Subset selection, aiming to select the best subset from a ground set with respect to some objective function, is a fundamental problem with applications in many areas, such as combinatorial optimization, machine learning, data mining, computer vision, information retrieval, etc. Along with the development of data collection and storage, the size of the ground set grows larger. Furthermore, in many subset selection applications, the objective function evaluation is subject to noise. We thus study the large-scale noisy subset selection problem in this paper. The recently proposed DPOSS algorithm based on multiobjective evolutionary optimization is a powerful distributed solver for large-scale subset selection. Its performance, however, has been only validated in the noise-free environment.
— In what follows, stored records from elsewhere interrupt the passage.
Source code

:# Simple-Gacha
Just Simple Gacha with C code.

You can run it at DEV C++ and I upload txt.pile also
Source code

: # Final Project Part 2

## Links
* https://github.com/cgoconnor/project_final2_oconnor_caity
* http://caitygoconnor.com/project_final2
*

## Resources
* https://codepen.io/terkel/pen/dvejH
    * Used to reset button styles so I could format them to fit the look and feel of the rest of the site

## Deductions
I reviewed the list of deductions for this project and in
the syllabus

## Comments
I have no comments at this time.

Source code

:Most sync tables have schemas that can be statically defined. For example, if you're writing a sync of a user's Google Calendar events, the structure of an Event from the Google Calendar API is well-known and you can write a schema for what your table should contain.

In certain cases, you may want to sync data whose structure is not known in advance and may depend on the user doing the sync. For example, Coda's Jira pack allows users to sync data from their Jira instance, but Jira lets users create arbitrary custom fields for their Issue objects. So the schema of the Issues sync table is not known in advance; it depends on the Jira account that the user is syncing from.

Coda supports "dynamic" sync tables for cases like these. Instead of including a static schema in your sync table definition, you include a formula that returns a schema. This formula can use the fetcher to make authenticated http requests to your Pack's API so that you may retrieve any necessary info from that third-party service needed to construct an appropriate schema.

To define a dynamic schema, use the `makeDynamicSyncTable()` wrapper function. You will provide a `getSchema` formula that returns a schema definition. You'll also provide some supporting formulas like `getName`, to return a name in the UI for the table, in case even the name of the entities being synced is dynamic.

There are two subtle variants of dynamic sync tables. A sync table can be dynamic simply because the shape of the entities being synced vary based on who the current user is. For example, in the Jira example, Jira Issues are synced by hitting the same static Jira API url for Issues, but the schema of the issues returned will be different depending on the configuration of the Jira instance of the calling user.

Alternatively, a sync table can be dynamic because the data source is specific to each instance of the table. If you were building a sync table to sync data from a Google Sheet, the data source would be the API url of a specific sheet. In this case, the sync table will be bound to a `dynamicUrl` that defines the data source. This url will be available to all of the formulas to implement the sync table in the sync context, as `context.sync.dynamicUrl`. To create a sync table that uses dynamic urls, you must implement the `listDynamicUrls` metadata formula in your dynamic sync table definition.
In this paper, we first prove its approximation guarantee under two common noise models, i.e., multiplicative noise and additive noise, disclosing that the presence of noise degrades the performance of DPOSS largely. Next, we propose a new distributed multiobjective evolutionary algorithm called DPONSS for large-scale noisy subset selection. We prove that the approximation guarantee of DPONSS under noise is significantly better than that of DPOSS. We also conduct experiments on the application of sparse regression, where the objective evaluation is often estimated using a sample data, bringing noise. The results on various real-world data sets, whose size can reach millions, clearly show the excellent performance of DPONSS.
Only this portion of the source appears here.